INSTRUCTIONS TO FOLLOW:
Look through the material below and report every line that includes "Aufgabentext".

INFORMATION SUPPLIED:

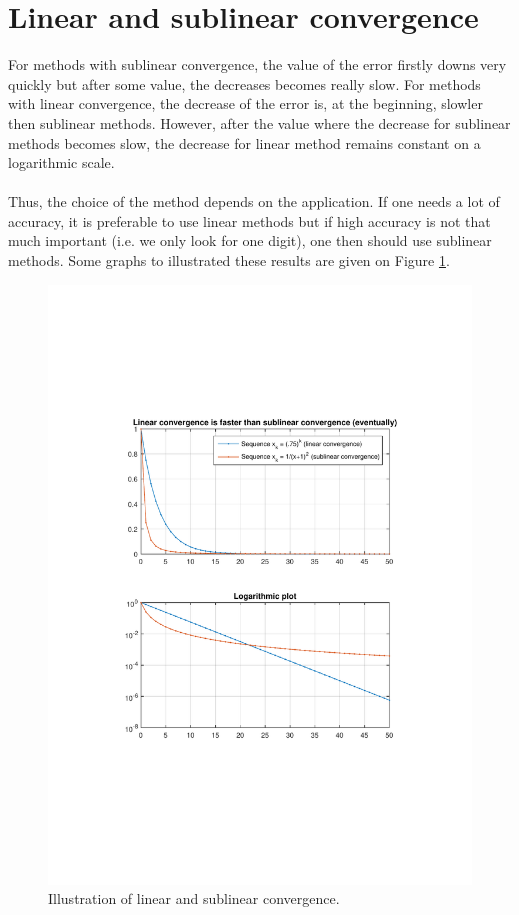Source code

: \section{Linear and sublinear convergence}
 For methods with sublinear convergence, the value of the error firstly downs very quickly but after some value, the decreases becomes really slow. For methods with linear convergence, the decrease of the error is, at the beginning, slowler then sublinear methods. However, after the value where the decrease for sublinear methods becomes slow, the decrease for linear method remains constant on a logarithmic scale. \\ \\ Thus, the choice of the method depends on the application. If one needs a lot of accuracy, it is preferable to use linear methods but if high accuracy is not that much important (i.e. we only look for one digit), one then should use sublinear methods. Some graphs to illustrated these results are given on Figure \ref{fig:linear_convergence}.

\begin{figure}
\centering
\includegraphics[width=\linewidth]{images/L6-Linear_convergence.pdf} 
\caption{Illustration of linear and sublinear convergence.}
\label{fig:linear_convergence}
\end{figure}


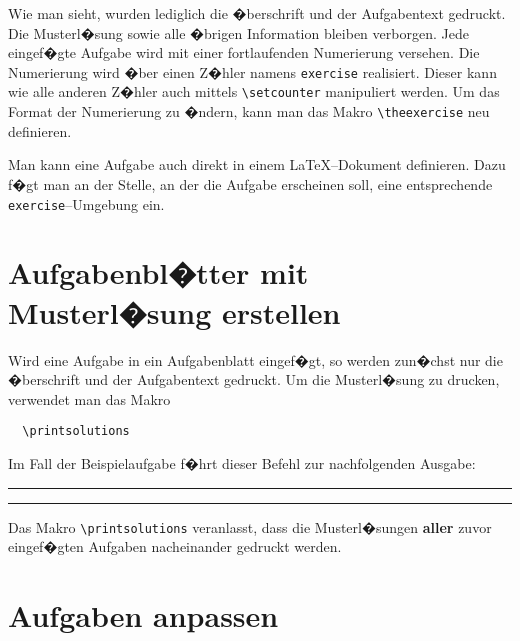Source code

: \noindent
Wie man sieht, wurden lediglich die �berschrift und der Aufgabentext gedruckt. Die Musterl�sung sowie alle �brigen Information bleiben verborgen. Jede eingef�gte Aufgabe wird mit einer fortlaufenden Numerierung versehen. Die Numerierung wird �ber einen Z�hler namens \verb|exercise| realisiert. Dieser kann wie alle anderen Z�hler auch mittels \verb|\setcounter| manipuliert werden. Um das Format der Numerierung zu �ndern, kann man das Makro \verb|\theexercise| neu definieren. 

Man kann eine Aufgabe auch direkt in einem \LaTeX--Dokument definieren. Dazu f�gt man an der Stelle, an der die Aufgabe erscheinen soll, eine entsprechende \verb|exercise|--Umgebung ein.



\section{Aufgabenbl�tter mit Musterl�sung erstellen}

Wird eine Aufgabe in ein Aufgabenblatt eingef�gt, so werden zun�chst nur die �berschrift und der Aufgabentext gedruckt. Um die Musterl�sung zu drucken, verwendet man das Makro
\begin{verbatim}
  \printsolutions
\end{verbatim}
Im Fall der Beispielaufgabe f�hrt dieser Befehl zur nachfolgenden Ausgabe:

\vspace*{2em}
\hrule
\printsolutions
\hrule
\vspace*{2em}

\noindent
Das Makro \verb|\printsolutions| veranlasst, dass die Musterl�sungen \textbf{aller} zuvor eingef�gten Aufgaben nacheinander gedruckt werden.




\section{Aufgaben anpassen}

RESPONSE AREA:
Wie man sieht, wurden lediglich die �berschrift und der Aufgabentext gedruckt. Die Musterl�sung sowie alle �brigen Information bleiben verborgen. Jede eingef�gte Aufgabe wird mit einer fortlaufenden Numerierung versehen. Die Numerierung wird �ber einen Z�hler namens \verb|exercise| realisiert. Dieser kann wie alle anderen Z�hler auch mittels \verb|\setcounter| manipuliert werden. Um das Format der Numerierung zu �ndern, kann man das Makro \verb|\theexercise| neu definieren. 
Wird eine Aufgabe in ein Aufgabenblatt eingef�gt, so werden zun�chst nur die �berschrift und der Aufgabentext gedruckt. Um die Musterl�sung zu drucken, verwendet man das Makro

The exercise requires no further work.